*** Opening MATERIAL FOR THE TASK ***
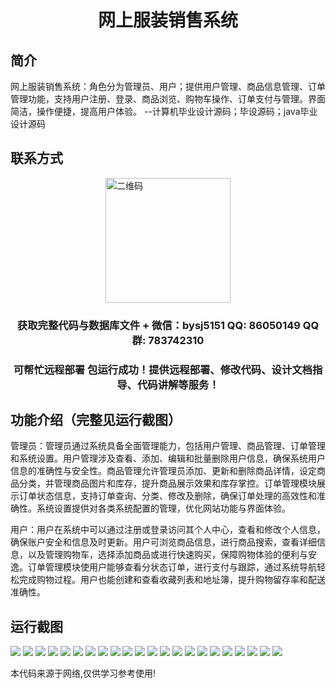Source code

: <p><h1 align="center">网上服装销售系统</h1></p>

## 简介
网上服装销售系统：角色分为管理员、用户；提供用户管理、商品信息管理、订单管理功能，支持用户注册、登录、商品浏览、购物车操作、订单支付与管理。界面简洁，操作便捷，提高用户体验。    --计算机毕业设计源码；毕设源码；java毕业设计源码


## 联系方式
<img src="https://bs-1329754181.cos.ap-shanghai.myqcloud.com/wx.jpg" alt="二维码" style="display: block; margin: 0 auto;" width="200px">
<p><h3 align="center">获取完整代码与数据库文件 + 微信：bysj5151 QQ: 86050149 QQ群: 783742310</h3></p>
<p><h3 align="center">可帮忙远程部署 包运行成功！提供远程部署、修改代码、设计文档指导、代码讲解等服务！</h3></p>

## 功能介绍（完整见运行截图）
管理员：管理员通过系统具备全面管理能力，包括用户管理、商品管理、订单管理和系统设置。用户管理涉及查看、添加、编辑和批量删除用户信息，确保系统用户信息的准确性与安全性。商品管理允许管理员添加、更新和删除商品详情，设定商品分类，并管理商品图片和库存，提升商品展示效果和库存掌控。订单管理模块展示订单状态信息，支持订单查询、分类、修改及删除，确保订单处理的高效性和准确性。系统设置提供对各类系统配置的管理，优化网站功能与界面体验。

用户：用户在系统中可以通过注册或登录访问其个人中心，查看和修改个人信息，确保账户安全和信息及时更新。用户可浏览商品信息，进行商品搜索，查看详细信息，以及管理购物车，选择添加商品或进行快速购买，保障购物体验的便利与安逸。订单管理模块使用户能够查看分状态订单，进行支付与跟踪，通过系统导航轻松完成购物过程。用户也能创建和查看收藏列表和地址簿，提升购物留存率和配送准确性。


## 运行截图
![](https://bs-1329754181.cos.ap-shanghai.myqcloud.com/ssm/OnlineClothingSalesSystem1/img/001.jpg)
![](https://bs-1329754181.cos.ap-shanghai.myqcloud.com/ssm/OnlineClothingSalesSystem1/img/002.jpg)
![](https://bs-1329754181.cos.ap-shanghai.myqcloud.com/ssm/OnlineClothingSalesSystem1/img/003.jpg)
![](https://bs-1329754181.cos.ap-shanghai.myqcloud.com/ssm/OnlineClothingSalesSystem1/img/004.jpg)
![](https://bs-1329754181.cos.ap-shanghai.myqcloud.com/ssm/OnlineClothingSalesSystem1/img/005.jpg)
![](https://bs-1329754181.cos.ap-shanghai.myqcloud.com/ssm/OnlineClothingSalesSystem1/img/006.jpg)
![](https://bs-1329754181.cos.ap-shanghai.myqcloud.com/ssm/OnlineClothingSalesSystem1/img/007.jpg)
![](https://bs-1329754181.cos.ap-shanghai.myqcloud.com/ssm/OnlineClothingSalesSystem1/img/008.jpg)
![](https://bs-1329754181.cos.ap-shanghai.myqcloud.com/ssm/OnlineClothingSalesSystem1/img/009.jpg)
![](https://bs-1329754181.cos.ap-shanghai.myqcloud.com/ssm/OnlineClothingSalesSystem1/img/010.jpg)
![](https://bs-1329754181.cos.ap-shanghai.myqcloud.com/ssm/OnlineClothingSalesSystem1/img/011.jpg)
![](https://bs-1329754181.cos.ap-shanghai.myqcloud.com/ssm/OnlineClothingSalesSystem1/img/012.jpg)
![](https://bs-1329754181.cos.ap-shanghai.myqcloud.com/ssm/OnlineClothingSalesSystem1/img/013.jpg)
![](https://bs-1329754181.cos.ap-shanghai.myqcloud.com/ssm/OnlineClothingSalesSystem1/img/014.jpg)
![](https://bs-1329754181.cos.ap-shanghai.myqcloud.com/ssm/OnlineClothingSalesSystem1/img/015.jpg)
![](https://bs-1329754181.cos.ap-shanghai.myqcloud.com/ssm/OnlineClothingSalesSystem1/img/016.jpg)
![](https://bs-1329754181.cos.ap-shanghai.myqcloud.com/ssm/OnlineClothingSalesSystem1/img/017.jpg)
![](https://bs-1329754181.cos.ap-shanghai.myqcloud.com/ssm/OnlineClothingSalesSystem1/img/018.jpg)
![](https://bs-1329754181.cos.ap-shanghai.myqcloud.com/ssm/OnlineClothingSalesSystem1/img/019.jpg)
![](https://bs-1329754181.cos.ap-shanghai.myqcloud.com/ssm/OnlineClothingSalesSystem1/img/020.jpg)
![](https://bs-1329754181.cos.ap-shanghai.myqcloud.com/ssm/OnlineClothingSalesSystem1/img/021.jpg)
![](https://bs-1329754181.cos.ap-shanghai.myqcloud.com/ssm/OnlineClothingSalesSystem1/img/022.jpg)

<p>本代码来源于网络,仅供学习参考使用!</p>
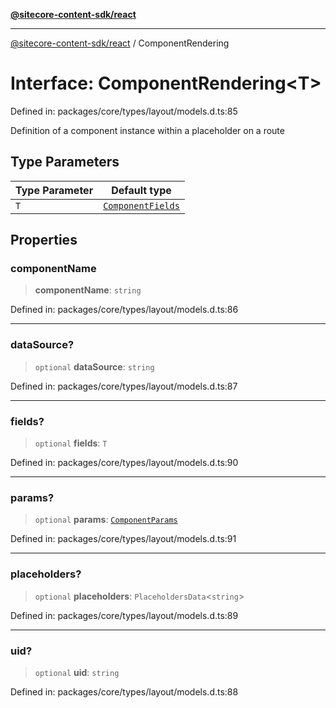 [**@sitecore-content-sdk/react**](../README.md)

***

[@sitecore-content-sdk/react](../README.md) / ComponentRendering

# Interface: ComponentRendering\<T\>

Defined in: packages/core/types/layout/models.d.ts:85

Definition of a component instance within a placeholder on a route

## Type Parameters

| Type Parameter | Default type |
| ------ | ------ |
| `T` | [`ComponentFields`](ComponentFields.md) |

## Properties

### componentName

> **componentName**: `string`

Defined in: packages/core/types/layout/models.d.ts:86

***

### dataSource?

> `optional` **dataSource**: `string`

Defined in: packages/core/types/layout/models.d.ts:87

***

### fields?

> `optional` **fields**: `T`

Defined in: packages/core/types/layout/models.d.ts:90

***

### params?

> `optional` **params**: [`ComponentParams`](ComponentParams.md)

Defined in: packages/core/types/layout/models.d.ts:91

***

### placeholders?

> `optional` **placeholders**: `PlaceholdersData`\<`string`\>

Defined in: packages/core/types/layout/models.d.ts:89

***

### uid?

> `optional` **uid**: `string`

Defined in: packages/core/types/layout/models.d.ts:88
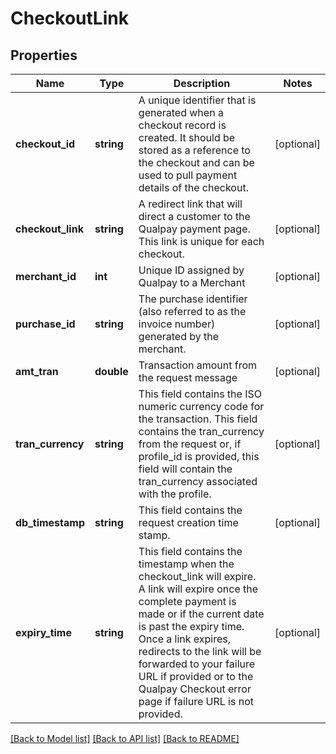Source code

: # CheckoutLink

## Properties
Name | Type | Description | Notes
------------ | ------------- | ------------- | -------------
**checkout_id** | **string** | A unique identifier that is generated when a checkout record is created. It should be stored as a reference to the checkout and can be used to pull payment details of the checkout. | [optional] 
**checkout_link** | **string** | A redirect link that will direct a customer to the Qualpay payment page. This link is unique for each checkout. | [optional] 
**merchant_id** | **int** | Unique ID assigned by Qualpay to a Merchant | [optional] 
**purchase_id** | **string** | The purchase identifier (also referred to as the invoice number) generated by the merchant. | [optional] 
**amt_tran** | **double** | Transaction amount from the request message | [optional] 
**tran_currency** | **string** | This field contains the ISO numeric currency code for the transaction.  This field contains the tran_currency from the request or, if profile_id is provided, this field will contain the tran_currency associated with the profile. | [optional] 
**db_timestamp** | **string** | This field contains the request creation time stamp. | [optional] 
**expiry_time** | **string** | This field contains the timestamp when the checkout_link will expire.  A link will expire once the complete payment is made or if the current date is past the expiry time.  Once a link expires, redirects to the link will be forwarded to your failure URL if provided or to the Qualpay Checkout error page if failure URL is not provided. | [optional] 

[[Back to Model list]](../README.md#documentation-for-models) [[Back to API list]](../README.md#documentation-for-api-endpoints) [[Back to README]](../README.md)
*** Closing MATERIAL FOR THE TASK ***
> **AIM OF THE EXERCISE**:
Please make an exact copy of the lines above from the line with "Merchant | [optional]" through the line with "message | [optional]", both ends included.

> **TASK RESULT**:
**merchant_id** | **int** | Unique ID assigned by Qualpay to a Merchant | [optional] 
**purchase_id** | **string** | The purchase identifier (also referred to as the invoice number) generated by the merchant. | [optional] 
**amt_tran** | **double** | Transaction amount from the request message | [optional] 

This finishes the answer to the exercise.